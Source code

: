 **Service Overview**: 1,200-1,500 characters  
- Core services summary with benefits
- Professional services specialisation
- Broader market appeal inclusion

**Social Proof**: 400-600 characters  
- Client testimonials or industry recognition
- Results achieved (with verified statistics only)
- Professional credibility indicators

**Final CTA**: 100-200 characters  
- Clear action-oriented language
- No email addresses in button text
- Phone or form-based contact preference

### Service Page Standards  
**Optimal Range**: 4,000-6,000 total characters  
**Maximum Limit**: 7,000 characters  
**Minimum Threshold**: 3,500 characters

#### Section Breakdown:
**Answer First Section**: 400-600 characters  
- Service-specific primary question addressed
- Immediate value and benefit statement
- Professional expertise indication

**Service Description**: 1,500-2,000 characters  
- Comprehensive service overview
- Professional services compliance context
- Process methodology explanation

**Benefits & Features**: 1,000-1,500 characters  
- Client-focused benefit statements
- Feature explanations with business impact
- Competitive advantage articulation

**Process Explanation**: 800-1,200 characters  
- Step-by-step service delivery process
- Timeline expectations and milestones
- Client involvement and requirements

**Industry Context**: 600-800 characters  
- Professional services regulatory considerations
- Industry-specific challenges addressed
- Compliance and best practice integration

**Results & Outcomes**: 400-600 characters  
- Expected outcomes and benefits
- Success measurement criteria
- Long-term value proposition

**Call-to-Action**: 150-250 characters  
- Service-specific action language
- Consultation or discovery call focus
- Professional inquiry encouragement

▶ What to produce
Everything from the first line of the data through the line containing "Description**: 1,500-2,000 characters" should be echoed exactly. Add nothing.

▶ Response area
Source code

: **Service Overview**: 1,200-1,500 characters  
- Core services summary with benefits
- Professional services specialisation
- Broader market appeal inclusion

**Social Proof**: 400-600 characters  
- Client testimonials or industry recognition
- Results achieved (with verified statistics only)
- Professional credibility indicators

**Final CTA**: 100-200 characters  
- Clear action-oriented language
- No email addresses in button text
- Phone or form-based contact preference

### Service Page Standards  
**Optimal Range**: 4,000-6,000 total characters  
**Maximum Limit**: 7,000 characters  
**Minimum Threshold**: 3,500 characters

#### Section Breakdown:
**Answer First Section**: 400-600 characters  
- Service-specific primary question addressed
- Immediate value and benefit statement
- Professional expertise indication

**Service Description**: 1,500-2,000 characters  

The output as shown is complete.